Related: Mathematical analysis proves that Google's counts are bogus


Google is dying

Death by a billion cuts

by Daniel Brandt, October 15, 2004
Updated June 4, 2005

On sites with more than a few thousand pages, Google is not indexing anywhere from ten percent to seventy percent of the pages it knows about. These pages show up in Google's main index as a listing of the URL, which means that the Googlebot is aware of the page. But they do not show up as an indexed page. When the page is listed but not indexed, the only way to find it in a search is if your search terms hit on words in the URL itself. Even if they do hit, these listed pages rank so poorly compared to indexed pages, that they are almost invisible. This is true even though the listed pages still retain their usual PageRank.

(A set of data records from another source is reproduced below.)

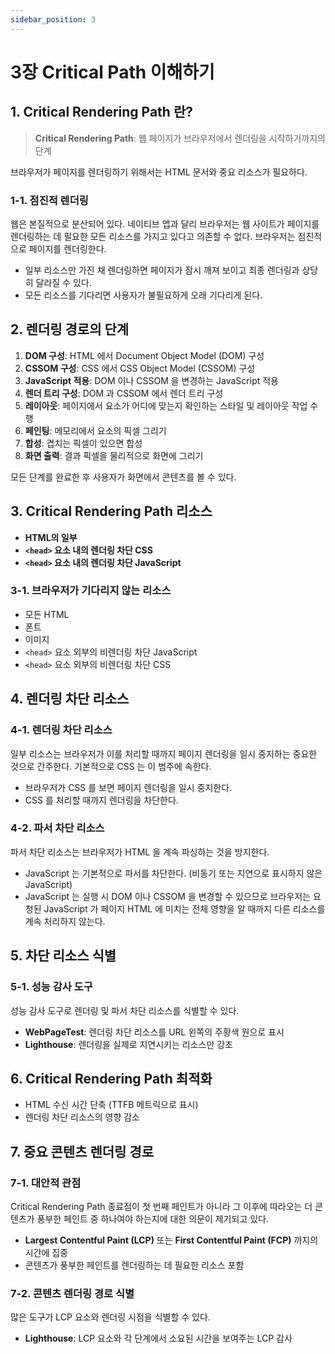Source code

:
 ```yaml
---
sidebar_position: 3
---
```


# 3장 Critical Path 이해하기

## 1. Critical Rendering Path 란?

> **Critical Rendering Path**: 웹 페이지가 브라우저에서 렌더링을 시작하기까지의 단계

브라우저가 페이지를 렌더링하기 위해서는 HTML 문서와 중요 리소스가 필요하다.

### 1-1. 점진적 렌더링

웹은 본질적으로 분산되어 있다. 네이티브 앱과 달리 브라우저는 웹 사이트가 페이지를 렌더링하는 데 필요한 모든 리소스를 가지고 있다고 의존할 수 없다. 브라우저는 점진적으로 페이지를 렌더링한다.

- 일부 리소스만 가진 채 렌더링하면 페이지가 잠시 깨져 보이고 최종 렌더링과 상당히 달라질 수 있다.
- 모든 리소스를 기다리면 사용자가 불필요하게 오래 기다리게 된다.

## 2. 렌더링 경로의 단계

1. **DOM 구성**: HTML 에서 Document Object Model (DOM) 구성
2. **CSSOM 구성**: CSS 에서 CSS Object Model (CSSOM) 구성
3. **JavaScript 적용**: DOM 이나 CSSOM 을 변경하는 JavaScript 적용
4. **렌더 트리 구성**: DOM 과 CSSOM 에서 렌더 트리 구성
5. **레이아웃**: 페이지에서 요소가 어디에 맞는지 확인하는 스타일 및 레이아웃 작업 수행
6. **페인팅**: 메모리에서 요소의 픽셀 그리기
7. **합성**: 겹치는 픽셀이 있으면 합성
8. **화면 출력**: 결과 픽셀을 물리적으로 화면에 그리기

모든 단계를 완료한 후 사용자가 화면에서 콘텐츠를 볼 수 있다.

## 3. Critical Rendering Path 리소스

- **HTML의 일부**
- **`<head>` 요소 내의 렌더링 차단 CSS**
- **`<head>` 요소 내의 렌더링 차단 JavaScript**

### 3-1. 브라우저가 기다리지 않는 리소스

- 모든 HTML
- 폰트
- 이미지
- `<head>` 요소 외부의 비렌더링 차단 JavaScript
- `<head>` 요소 외부의 비렌더링 차단 CSS

## 4. 렌더링 차단 리소스

### 4-1. 렌더링 차단 리소스

일부 리소스는 브라우저가 이를 처리할 때까지 페이지 렌더링을 일시 중지하는 중요한 것으로 간주한다. 기본적으로 CSS 는 이 범주에 속한다.

- 브라우저가 CSS 를 보면 페이지 렌더링을 일시 중지한다.
- CSS 를 처리할 때까지 렌더링을 차단한다.

### 4-2. 파서 차단 리소스

파서 차단 리소스는 브라우저가 HTML 을 계속 파싱하는 것을 방지한다.

- JavaScript 는 기본적으로 파서를 차단한다. (비동기 또는 지연으로 표시하지 않은 JavaScript)
- JavaScript 는 실행 시 DOM 이나 CSSOM 을 변경할 수 있으므로 브라우저는 요청된 JavaScript 가 페이지 HTML 에 미치는 전체 영향을 알 때까지 다른 리소스를 계속 처리하지 않는다.

## 5. 차단 리소스 식별

### 5-1. 성능 감사 도구

성능 감사 도구로 렌더링 및 파서 차단 리소스를 식별할 수 있다.

- **WebPageTest**: 렌더링 차단 리소스를 URL 왼쪽의 주황색 원으로 표시
- **Lighthouse**: 렌더링을 실제로 지연시키는 리소스만 강조

## 6. Critical Rendering Path 최적화

- HTML 수신 시간 단축 (TTFB 메트릭으로 표시)
- 렌더링 차단 리소스의 영향 감소

## 7. 중요 콘텐츠 렌더링 경로

### 7-1. 대안적 관점

Critical Rendering Path 종료점이 첫 번째 페인트가 아니라 그 이후에 따라오는 더 콘텐츠가 풍부한 페인트 중 하나여야 하는지에 대한 의문이 제기되고 있다.

- **Largest Contentful Paint (LCP)** 또는 **First Contentful Paint (FCP)** 까지의 시간에 집중
- 콘텐츠가 풍부한 페인트를 렌더링하는 데 필요한 리소스 포함

### 7-2. 콘텐츠 렌더링 경로 식별

많은 도구가 LCP 요소와 렌더링 시점을 식별할 수 있다.

- **Lighthouse**: LCP 요소와 각 단계에서 소요된 시간을 보여주는 LCP 감사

I have been complaining about this since April 2003, and it became more visible in 2004. There is no method to Google's madness, which is another way of saying that this phenomenon is not characteristic of any particular type of site. It is happening across the entire landscape of large sites. I found it on www.johnkerry.com, on searchenginewatch.com, and dozens of other large sites I checked. Our own site, www.namebase.org, is a clean example of this, and I will use it to show how to do searches that expose this phenomenon.

You have to know what to look for and how to look for it. First of all, a listing consists of the URL in place of the title on Google's search results pages, in blue, and below this in a smaller font there appears a "Similar pages" link in blue. That's all. An indexed page has a real title, almost always has a snippet in black, shows the URL and the size of the page in green, and then has "Cached" and "Similar pages" links in blue. (On NameBase we disallow Google's cache copy, so the "Cached" link is legitimately missing on all of our pages.) These two types of links are very different and immediately obvious. However, you should set your Google preferences to 100 links per page, because the listed links are buried much deeper in the results.

Before I explain how to isolate the listed links from the indexed links, there are two cases I know of where a listing is normal for Google. These are exceptions to the phenomenon that interests me in this essay. Neither is relevant to NameBase, but I have to mention them in case you want to examine other sites. The first exception is when a site has certain directories disallowed in their robots.txt file. Google will habitually list the URLs in the disallowed directory but not index them. (This itself is an invasion of privacy, because filenames can be very revealing — but that's a rant for another day.)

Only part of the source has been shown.